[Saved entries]
<<<<

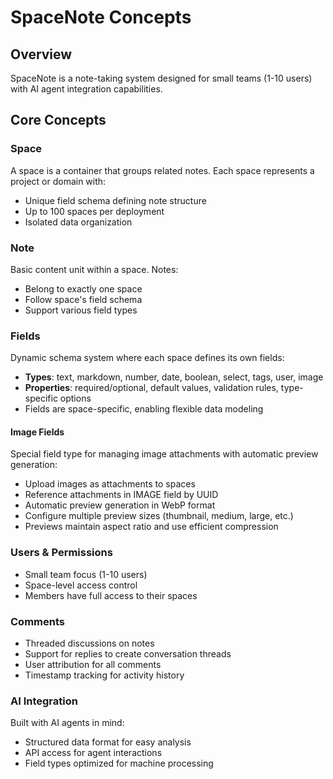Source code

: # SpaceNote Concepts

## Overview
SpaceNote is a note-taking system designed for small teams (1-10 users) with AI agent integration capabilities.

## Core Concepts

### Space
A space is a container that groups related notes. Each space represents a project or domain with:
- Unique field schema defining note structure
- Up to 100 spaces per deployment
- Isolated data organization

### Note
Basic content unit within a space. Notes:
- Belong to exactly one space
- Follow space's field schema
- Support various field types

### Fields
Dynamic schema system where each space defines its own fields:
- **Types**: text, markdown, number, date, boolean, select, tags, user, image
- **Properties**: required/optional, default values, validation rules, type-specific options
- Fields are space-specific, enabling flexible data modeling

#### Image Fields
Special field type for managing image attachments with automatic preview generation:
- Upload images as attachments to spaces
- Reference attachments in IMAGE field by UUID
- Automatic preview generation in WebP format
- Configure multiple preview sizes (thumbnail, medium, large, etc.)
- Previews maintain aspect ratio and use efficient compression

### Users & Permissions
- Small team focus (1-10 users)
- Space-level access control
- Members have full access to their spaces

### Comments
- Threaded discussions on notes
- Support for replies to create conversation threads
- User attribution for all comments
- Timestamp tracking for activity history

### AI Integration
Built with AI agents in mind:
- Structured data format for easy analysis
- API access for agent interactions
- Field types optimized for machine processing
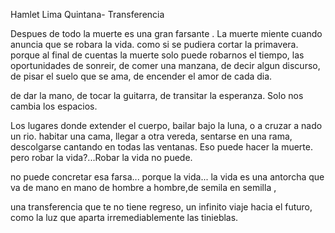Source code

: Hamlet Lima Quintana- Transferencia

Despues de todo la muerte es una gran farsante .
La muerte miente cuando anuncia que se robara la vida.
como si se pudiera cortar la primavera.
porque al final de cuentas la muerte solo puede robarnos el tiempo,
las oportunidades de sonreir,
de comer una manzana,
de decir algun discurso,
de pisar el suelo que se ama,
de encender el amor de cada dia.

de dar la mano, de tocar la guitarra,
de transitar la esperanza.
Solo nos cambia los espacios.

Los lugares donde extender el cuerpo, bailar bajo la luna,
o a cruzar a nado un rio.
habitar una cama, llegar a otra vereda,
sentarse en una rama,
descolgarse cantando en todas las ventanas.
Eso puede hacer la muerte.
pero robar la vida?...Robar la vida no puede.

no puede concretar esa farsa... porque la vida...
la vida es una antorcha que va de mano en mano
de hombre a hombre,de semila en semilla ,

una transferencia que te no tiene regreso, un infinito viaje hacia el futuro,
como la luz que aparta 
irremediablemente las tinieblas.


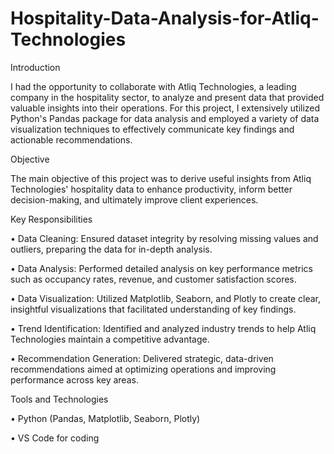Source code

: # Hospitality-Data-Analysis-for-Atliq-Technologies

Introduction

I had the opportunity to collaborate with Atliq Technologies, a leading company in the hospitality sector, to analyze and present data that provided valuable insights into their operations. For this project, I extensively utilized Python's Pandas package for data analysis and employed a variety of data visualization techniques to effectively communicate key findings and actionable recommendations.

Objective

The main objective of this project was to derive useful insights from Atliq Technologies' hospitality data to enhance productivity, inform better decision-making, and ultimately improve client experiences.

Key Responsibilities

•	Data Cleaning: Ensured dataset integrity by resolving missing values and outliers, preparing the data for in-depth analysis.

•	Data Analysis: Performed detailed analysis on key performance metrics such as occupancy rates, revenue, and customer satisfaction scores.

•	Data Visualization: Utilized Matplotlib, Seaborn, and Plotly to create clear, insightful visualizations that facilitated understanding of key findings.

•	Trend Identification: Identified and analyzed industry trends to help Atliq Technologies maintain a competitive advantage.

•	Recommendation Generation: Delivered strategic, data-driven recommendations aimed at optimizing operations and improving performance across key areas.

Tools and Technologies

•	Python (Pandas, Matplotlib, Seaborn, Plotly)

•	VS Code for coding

>>>>

### Exercise details
State the number of lines above that hold the word "porque", and say nothing else.

### Answer to this problem
2